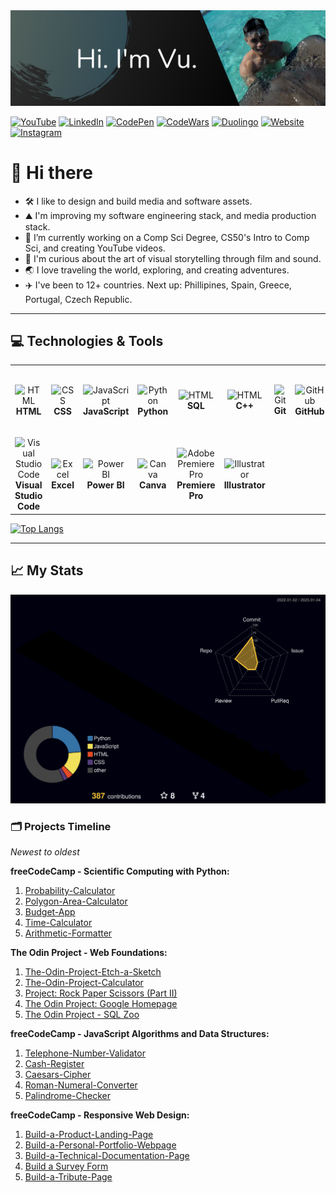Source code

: <img src="https://github.com/iVuDang/iVuDang/blob/main/GitHub%20Banner.png">

[![YouTube](https://img.shields.io/badge/YouTube-%20-b0c4de)](https://www.youtube.com/user/iVuDang)
[![LinkedIn](https://img.shields.io/badge/LinkedIn-%20-b0c4de)](https://www.linkedin.com/in/ivudang/)
[![CodePen](https://img.shields.io/badge/CodePen-%20-b0c4de)](https://codepen.io/iVuDang)
[![CodeWars](https://img.shields.io/badge/CodeWars-%20-b0c4de)](https://www.codewars.com/users/iVuDang)
[![Duolingo](https://img.shields.io/badge/Duolingo-%20-b0c4de)](https://www.duolingo.com/profile/ivudang)
[![Website](https://img.shields.io/badge/Website-%20-b0c4de)](https://www.ivudang.com/)
[![Instagram](https://img.shields.io/badge/Instagram-%20-b0c4de)](https://www.instagram.com/ivudang/)


# 👋 Hi there 

- :hammer_and_wrench: I like to design and build media and software assets.
- 	:mountain: I'm improving my software engineering stack, and media production stack. 
- 🌱 I’m currently working on a Comp Sci Degree, CS50's Intro to Comp Sci, and creating YouTube videos. 
-	:movie_camera: I'm curious about the art of visual storytelling through film and sound.
- :earth_asia: I love traveling the world, exploring, and creating adventures.  
- :airplane: I've been to 12+ countries. Next up: Phillipines, Spain, Greece, Portugal, Czech Republic.

- - - -

<!-- SKILLS TABLE AND ICONS --> 

## :computer: Technologies & Tools

<table>
  <tr> <!-- Start - Table Row 1 --> 
    <td align="center" height="108" width="108">
      <img
        src="https://cdn.jsdelivr.net/gh/devicons/devicon/icons/html5/html5-plain.svg"
        width="48"
        height="48"
        alt="HTML"
      />
      <br/> <strong> HTML </strong>
    </td>
    <td align="center" height="108" width="108">
      <img
        src="https://cdn.jsdelivr.net/gh/devicons/devicon/icons/css3/css3-plain.svg"
        width="48"
        height="48"
        alt="CSS"
      />
      <br/> <strong> CSS </strong>
    </td>
    <td align="center" height="108" width="108">
      <img
        src="https://cdn.jsdelivr.net/gh/devicons/devicon/icons/javascript/javascript-plain.svg"
        width="48"
        height="48"
        alt="JavaScript"
      />
      <br/> <strong> JavaScript </strong>
    </td>
    <td align="center" height="108" width="108">
      <img
        src="https://cdn.jsdelivr.net/gh/devicons/devicon/icons/python/python-original.svg"
        width="48"
        height="48"
        alt="Python""
      />
      <br/> <strong> Python </strong>
    </td>
    <td align="center" height="108" width="108">
      <img
        src="https://cdn.jsdelivr.net/gh/devicons/devicon/icons/mysql/mysql-original.svg"
        width="48"
        height="48"
        alt="HTML"
      />
      <br/> <strong> SQL </strong>
    </td>
    <td align="center" height="108" width="108">
      <img
        src="https://cdn.jsdelivr.net/gh/devicons/devicon/icons/cplusplus/cplusplus-original.svg"
        width="48"
        height="48"
        alt="HTML"
      />
      <br/> <strong> C++ </strong>
    </td>
    <td align="center" height="108" width="108">
      <img
        src="https://cdn.jsdelivr.net/gh/devicons/devicon/icons/git/git-original.svg"
        width="48"
        height="48"
        alt="Git"
      />
      <br /><strong> Git </strong>
    </td>
    <td align="center" height="108" width="108">
      <img
        src="https://cdn.jsdelivr.net/gh/devicons/devicon/icons/github/github-original.svg"
        width="48"
        height="48"
        alt="GitHub"
      />    
      <br /><strong> GitHub </strong>
    </td>
  </tr> <!-- End - Table Row 1 -->        
  <tr> <!-- Start Table Row 2 --> 
    <td align="center" height="108" width="108">
      <img
        src="https://cdn.jsdelivr.net/gh/devicons/devicon/icons/vscode/vscode-original.svg"
        width="48"
        height="48"
        alt="Visual Studio Code"
      />
      <br/> <strong> Visual Studio Code </strong>
    </td>
    <td align="center" height="108" width="108">
      <img
        src="https://github.com/sempostma/office365-icons/blob/master/svg/excel.svg"
        width="48"
        height="48"
        alt="Excel"
      />
      <br/> <strong> Excel </strong>
    </td>   
    <td align="center" height="108" width="108">
      <img
        src="https://github.com/microsoft/PowerBI-Icons/blob/main/SVG/Power-BI.svg"
        width="48"
        height="48"
        alt="Power BI"
      />
      <br/> <strong> Power BI </strong>
    </td>   
    <td align="center" height="108" width="108">
      <img
        src="https://cdn.jsdelivr.net/gh/devicons/devicon/icons/canva/canva-original.svg"
        width="48"
        height="48"
        alt="Canva"
      />
      <br/> <strong> Canva </strong>
    </td>              
    <td align="center" height="108" width="108">
      <img
        src="https://cdn.jsdelivr.net/gh/devicons/devicon/icons/premierepro/premierepro-original.svg"
        width="48"
        height="48"
        alt="Adobe Premiere Pro"
      />
      <br/> <strong> Premiere Pro </strong>
    </td>          
    <td align="center" height="108" width="108">
      <img
        src="https://cdn.jsdelivr.net/gh/devicons/devicon/icons/illustrator/illustrator-line.svg"
        width="48"
        height="48"
        alt="Illustrator"
      />
      <br/> <strong> Illustrator </strong>
    </td>  
  </tr>  <!-- End - Table Row 2 -->              
</table>  

                         
<!-- TOP LANGUAGES BAR --> 
[![Top Langs](https://github-readme-stats.vercel.app/api/top-langs/?username=iVuDang&layout=compact&theme=react)](https://github.com/anuraghazra/github-readme-stats)

- - - -

<!-- 3D ANIMATED GIT CONTRIBUTION DATA BARS  -->
## :chart_with_upwards_trend: My Stats
![](./profile-3d-contrib/profile-night-rainbow.svg)


                         
<!-- PROJECTS TIMELINE / COLLECTIONS / LISTING  -->
### :card_index_dividers: Projects Timeline 
*Newest to oldest*
                         
<strong> freeCodeCamp - Scientific Computing with Python: </strong>
1. [Probability-Calculator](https://github.com/iVuDang/freeCodeCamp-Probability-Calculator)
2. [Polygon-Area-Calculator](https://github.com/iVuDang/freeCodeCamp-Polygon-Area-Calculator)
3. [Budget-App](https://github.com/iVuDang/freeCodeCamp-Budget-App)
4. [Time-Calculator](https://github.com/iVuDang/freeCodeCamp-Time-Calculator)                   
5. [Arithmetic-Formatter](https://github.com/iVuDang/freeCodeCamp-Arithmetic-Formatter)                

<strong> The Odin Project - Web Foundations: </strong>
1. [The-Odin-Project-Etch-a-Sketch](https://github.com/iVuDang/The-Odin-Project-Etch-a-Sketch)  
2. [The-Odin-Project-Calculator](https://github.com/iVuDang/The-Odin-Project-Calculator)
3. [Project: Rock Paper Scissors (Part II)](https://github.com/iVuDang/The-Odin-Project-Rock-Paper-Scissors)                 
4. [The Odin Project: Google Homepage](https://github.com/iVuDang/The-Odin-Project-Google-Homepage)
5.  [The Odin Project - SQL Zoo](https://github.com/iVuDang/The-Odin-Project-SQL-Zoo-SELECT-FROM-WHERE)                      
                         
<strong> freeCodeCamp - JavaScript Algorithms and Data Structures: </strong>
1. [Telephone-Number-Validator](https://github.com/iVuDang/freeCodeCamp-Telephone-Number-Validator)
2. [Cash-Register](https://github.com/iVuDang/freeCodeCamp-Cash-Register)    
3. [Caesars-Cipher](https://github.com/iVuDang/freeCodeCamp-Caesars-Cipher)   
4. [Roman-Numeral-Converter](https://github.com/iVuDang/freeCodeCamp-Roman-Numeral-Converter)   
5. [Palindrome-Checker](https://github.com/iVuDang/freeCodeCamp-Palindrome-Checker) 
                               
<strong> freeCodeCamp - Responsive Web Design: </strong>    
1. [Build-a-Product-Landing-Page](https://github.com/iVuDang/freeCodeCamp-Build-a-Product-Landing-Page)
2. [Build-a-Personal-Portfolio-Webpage](https://github.com/iVuDang/freeCodeCamp-Build-a-Personal-Portfolio-Webpage)
3.  [Build-a-Technical-Documentation-Page](https://github.com/iVuDang/freeCodeCamp-Build-a-Technical-Documentation-Page)
4.  [Build a Survey Form](https://github.com/iVuDang/freeCodeCamp-Build-a-Survey-Form)
5.  [Build-a-Tribute-Page](https://github.com/iVuDang/freeCodeCamp-Build-a-Tribute-Page)
                                              
        
                         
<!--
**iVuDang/iVuDang** is a ✨ _special_ ✨ repository because its `README.md` (this file) appears on your GitHub profile.

- 🔭 I’m currently working on ...
- 🌱 I’m currently learning C++
- 👯 I’m looking to collaborate on ...
- 🤔 I’m looking for help with ...
- 💬 Ask me about ...
- 📫 How to reach me: ...
- 😄 
- ⚡ Fun fact: ...


Themes:
react
github_dark
algolia

:airplane:
:world_map:
:earth_asia:
-->

                         
<!--
RESOURCES
https://devicon.dev/

https://github.com/anuraghazra/github-readme-stats

https://github.com/marketplace/actions/github-profile-3d-contrib
https://github.com/yoshi389111/github-profile-3d-contrib

https://shields.io/

https://dev.to/envoy_/150-badges-for-github-pnk
                         
https://github.com/vn7n24fzkq/github-profile-summary-cards

                         

SVG SKILL ICONS ADD LATER:
SOFTWARE
https://cdn.jsdelivr.net/gh/devicons/devicon/icons/react/react-original.svg
https://cdn.jsdelivr.net/gh/devicons/devicon/icons/pandas/pandas-original.svg
https://cdn.jsdelivr.net/gh/devicons/devicon/icons/numpy/numpy-original.svg
https://cdn.jsdelivr.net/gh/devicons/devicon/icons/nodejs/nodejs-original.svg
https://cdn.jsdelivr.net/gh/devicons/devicon/icons/mongodb/mongodb-original.svg     
https://cdn.jsdelivr.net/gh/devicons/devicon/icons/django/django-plain.svg
https://cdn.jsdelivr.net/gh/devicons/devicon/icons/mysql/mysql-original.svg
https://cdn.jsdelivr.net/gh/devicons/devicon/icons/tensorflow/tensorflow-original.svg
https://cdn.jsdelivr.net/gh/devicons/devicon/icons/postgresql/postgresql-original.svg
https://cdn.jsdelivr.net/gh/devicons/devicon/icons/matlab/matlab-original.svg
                                                                  
                                
MEDIA
https://cdn.jsdelivr.net/gh/devicons/devicon/icons/photoshop/photoshop-plain.svg
https://cdn.jsdelivr.net/gh/devicons/devicon/icons/xd/xd-plain.svg
                                
                                        
SVG SOCIAL MEDIA 
https://cdn.jsdelivr.net/gh/devicons/devicon/icons/linkedin/linkedin-original.svg
https://cdn.jsdelivr.net/gh/devicons/devicon/icons/java/java-original.svg
https://cdn.jsdelivr.net/gh/devicons/devicon/icons/codepen/codepen-plain.svg
                
-->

-*-

Wherever a line in the data above holds "Start", copy that line.

  <tr> <!-- Start - Table Row 1 --> 
  <tr> <!-- Start Table Row 2 --> 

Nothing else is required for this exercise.